Aklı Zorlayan Bir Makine
ASML’nin en gelişmiş makinesi gerçek anlamda hayret verici. Çalışma prensibi, 50.000 eriyik kalay damlasının vakum odasına ateşlenmesiyle başlıyor. Her damla, art arda iki lazer darbesi alıyor—önce zayıf bir lazer darbesi damlayı ufak bir “pankek” şekline dönüştürüyor, ardından güçlü bir lazer darbesi onu buharlaştırıyor. Böylece her damla yaklaşık 220.000°C sıcaklığa kadar ısınıp, Güneş yüzeyinin 40 katı kadar olan bir sıcaklığa ulaşarak “aşırı ultraviyole” (extreme ultraviolet, EUV) denilen çok kısa dalga boylu ışığı yayıyor. Bu ışık, yüzey kusurları metrenin trilyonda biri seviyesinde ölçülen aşırı pürüzsüz bir dizi aynadan yansıyor. Aynalar ışığı, çip devrelerinin şablonunu taşıyan bir maske (ya da kalıp) üzerine odaklıyor. Son adımda ışık, maskeden yansıyarak ışığa duyarlı kimyasallarla kaplı silikon bir plakaya (wafer) çip tasarımını basıyor.
Yüksek Risk
ASML’nin araçları, modern çip üretimi için vazgeçilmez. TSMC, Samsung ve Intel gibi devler, akıllı telefon çiplerinden AI hızlandırıcılarına kadar ileri düzey işlemcileri üretmek için bu makinelere güveniyor. 7 nanometre ve altı üretim için güvenilir şekilde baskı yapabilen makineleri üreten tek şirket ASML (eskiden bu ölçü adlandırmaları fiziksel çözünürlükle ilişkiliyken, günümüzde daha çok pazarlama için kullanılıyor). Daha “olgun” sayılan 14nm ve üstü teknolojilerde de, ASML araçları pazarın %90’ından fazlasını elinde tutuyor.
Bir mikroçip, elektronik bir lazanya gibidir: Transistör tabanının üzerinde katmanlar hâlinde veriyi ve gücü taşıyan bakır bağlantılar bulunur. İleri düzey bir işlemcide, 100 milyardan fazla transistör, 70’ten fazla katman ve 100 kilometreden uzun bağlantı vardır; üstelik bütün bunlar standart bir posta pulundan biraz daha büyük bir silikon parçasına sığar. Bu ufak öğeleri inşa etmek için litografi makinesi, plakayı katman katman işleyerek transistörlerin ve metal bağlantıların desenlerini oyar. Tek bir silisyum plaka, yüzlerce çip barındırabilir.

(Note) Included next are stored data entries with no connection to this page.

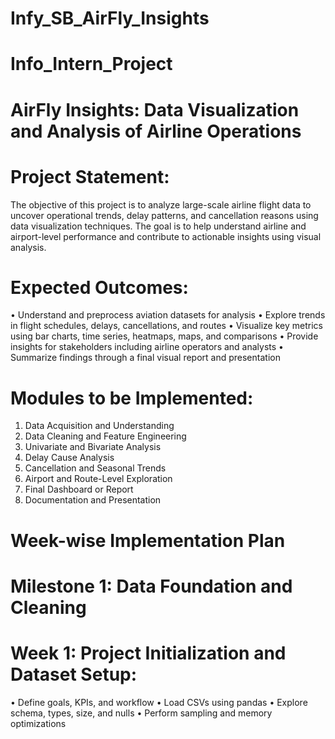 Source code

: # Infy_SB_AirFly_Insights

 # Info_Intern_Project
 # AirFly Insights: Data Visualization and Analysis of Airline Operations
                     
# Project Statement:
The objective of this project is to analyze large-scale airline flight data to uncover operational
trends, delay patterns, and cancellation reasons using data visualization techniques. The goal
is to help understand airline and airport-level performance and contribute to actionable
insights using visual analysis.

# Expected Outcomes:
• Understand and preprocess aviation datasets for analysis
• Explore trends in flight schedules, delays, cancellations, and routes
• Visualize key metrics using bar charts, time series, heatmaps, maps, and comparisons
• Provide insights for stakeholders including airline operators and analysts
• Summarize findings through a final visual report and presentation

# Modules to be Implemented:
1. Data Acquisition and Understanding
2. Data Cleaning and Feature Engineering
3. Univariate and Bivariate Analysis
4. Delay Cause Analysis
5. Cancellation and Seasonal Trends
6. Airport and Route-Level Exploration
7. Final Dashboard or Report
8. Documentation and Presentation

# Week-wise Implementation Plan
# Milestone 1: Data Foundation and Cleaning
# Week 1: Project Initialization and Dataset Setup:
• Define goals, KPIs, and workflow
• Load CSVs using pandas
• Explore schema, types, size, and nulls
• Perform sampling and memory optimizations
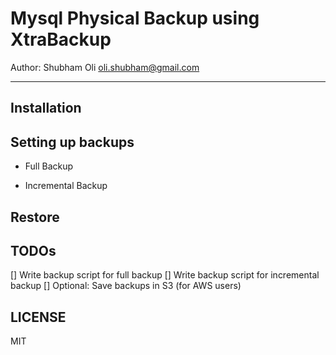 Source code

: # Mysql Physical Backup using XtraBackup

Author: Shubham Oli <oli.shubham@gmail.com>

---


## Installation


## Setting up backups

* Full Backup

* Incremental Backup


## Restore


## TODOs
[] Write backup script for full backup
[] Write backup script for incremental backup
[] Optional: Save backups in S3 (for AWS users)

## LICENSE 

MIT


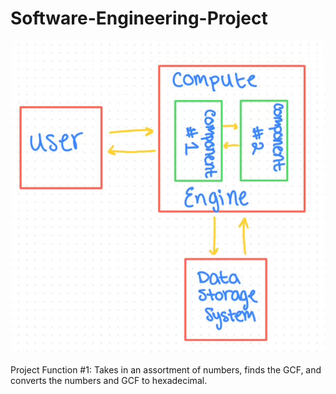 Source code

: # Software-Engineering-Project

![BlockDiagram](https://github.com/jcalhounn/Software-Engineering-Project/blob/main/BlockDiagram.jpg?raw=true)

Project Function #1:
  Takes in an assortment of numbers, finds the GCF, and converts the numbers and GCF to hexadecimal.
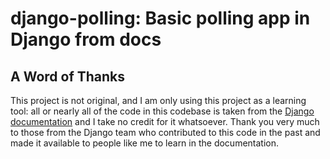 # django-polling: Basic polling app in Django from docs

## A Word of Thanks

This project is not original, and I am only using this project as a learning tool: all or nearly all of the code in this codebase is taken from the [Django documentation](https://docs.djangoproject.com/en/4.2/intro/tutorial01/) and I take no credit for it whatsoever. Thank you very much to those from the Django team who contributed to this code in the past and made it available to people like me to learn in the documentation.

ASML’nin makinesi karmaşık olsa da, temel ilkesi eski bir slayt projektörü gibidir: Işık bir şablondan geçerek yüzeye bir görüntü yansıtır. Bir optik litografi makinesinin basabileceği en küçük özellik boyutu başlıca iki faktöre bağlı. İlki, ışığın dalga boyu. Daha ince bir boya fırçası nasıl daha ince detaylara olanak sağlarsa, daha kısa dalga boyları da daha küçük desenler oluşturmaya izin verir. ASML’nin eski sistemleri, dalga boyu 248nm ile 193nm arasında olan derin ultraviyole (DUV) ışık kullanıyor ve 38nm boyutuna kadar üretim yapabiliyordu.
Özellikleri daha da küçültmek için ASML, dalga boyu 13.5nm olan EUV ışığına geçti. Güneş’in koronasından uzaya doğal olarak yayılan bu ışığı Dünya’da üretmek çok daha zorlu bir süreç. Üstelik EUV, hava, cam ve çoğu malzeme tarafından tamamen emiliyor; bu yüzden işlem bir vakum ortamında gerçekleşmeli ve ışığı yansıtıp yönlendirmek için özel aynalar kullanılmalı. ASML, eriyik kalay damlalarına lazer vurma yöntemini kusursuz hâle getirmek için 20 yıl harcadı.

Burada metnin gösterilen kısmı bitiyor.